Work task → How many lines in the records below contain the word "case"? Reply with the number alone.
Top of Supplied data
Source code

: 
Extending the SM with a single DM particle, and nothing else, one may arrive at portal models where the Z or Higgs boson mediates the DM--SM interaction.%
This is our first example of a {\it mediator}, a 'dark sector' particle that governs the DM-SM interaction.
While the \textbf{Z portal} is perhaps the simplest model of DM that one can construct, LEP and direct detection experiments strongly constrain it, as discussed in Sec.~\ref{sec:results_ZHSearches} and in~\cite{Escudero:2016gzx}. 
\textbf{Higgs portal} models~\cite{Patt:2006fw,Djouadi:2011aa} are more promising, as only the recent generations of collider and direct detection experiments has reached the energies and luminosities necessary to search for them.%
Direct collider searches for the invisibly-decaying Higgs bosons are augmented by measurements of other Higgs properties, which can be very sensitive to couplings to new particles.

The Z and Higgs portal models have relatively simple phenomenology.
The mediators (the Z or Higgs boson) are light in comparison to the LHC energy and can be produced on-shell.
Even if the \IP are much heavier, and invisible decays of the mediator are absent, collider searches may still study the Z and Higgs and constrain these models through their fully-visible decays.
Bottom of Supplied data
Top of Supplied data
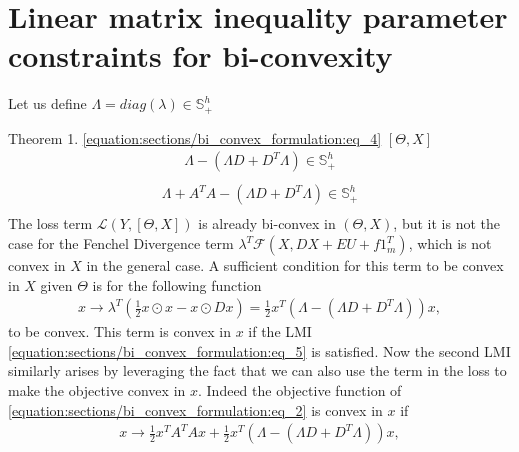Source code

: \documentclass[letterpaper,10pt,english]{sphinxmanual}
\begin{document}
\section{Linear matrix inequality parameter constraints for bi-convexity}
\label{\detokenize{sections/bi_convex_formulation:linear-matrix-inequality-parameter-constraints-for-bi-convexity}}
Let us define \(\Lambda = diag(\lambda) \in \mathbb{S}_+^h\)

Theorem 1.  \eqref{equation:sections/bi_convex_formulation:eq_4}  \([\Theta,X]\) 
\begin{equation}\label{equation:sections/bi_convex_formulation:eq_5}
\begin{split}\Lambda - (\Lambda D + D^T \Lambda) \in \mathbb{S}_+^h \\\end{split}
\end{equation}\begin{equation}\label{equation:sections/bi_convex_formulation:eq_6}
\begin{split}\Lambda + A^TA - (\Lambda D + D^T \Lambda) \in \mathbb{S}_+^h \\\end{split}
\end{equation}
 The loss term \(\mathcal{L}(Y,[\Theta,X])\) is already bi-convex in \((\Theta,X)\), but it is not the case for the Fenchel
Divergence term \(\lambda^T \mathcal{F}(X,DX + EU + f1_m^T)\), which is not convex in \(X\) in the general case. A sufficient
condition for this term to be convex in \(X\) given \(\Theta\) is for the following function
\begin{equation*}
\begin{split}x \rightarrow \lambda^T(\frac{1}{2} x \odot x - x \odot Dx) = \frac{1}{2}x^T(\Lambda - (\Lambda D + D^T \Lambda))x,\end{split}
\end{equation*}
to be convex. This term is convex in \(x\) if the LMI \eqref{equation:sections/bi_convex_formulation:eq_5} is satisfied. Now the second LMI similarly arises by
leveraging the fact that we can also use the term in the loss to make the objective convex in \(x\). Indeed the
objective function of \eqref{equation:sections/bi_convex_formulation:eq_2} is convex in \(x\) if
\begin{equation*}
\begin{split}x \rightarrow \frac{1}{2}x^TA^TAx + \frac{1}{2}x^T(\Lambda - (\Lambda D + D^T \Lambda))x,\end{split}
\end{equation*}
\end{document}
Bottom of Supplied data
Reply → 2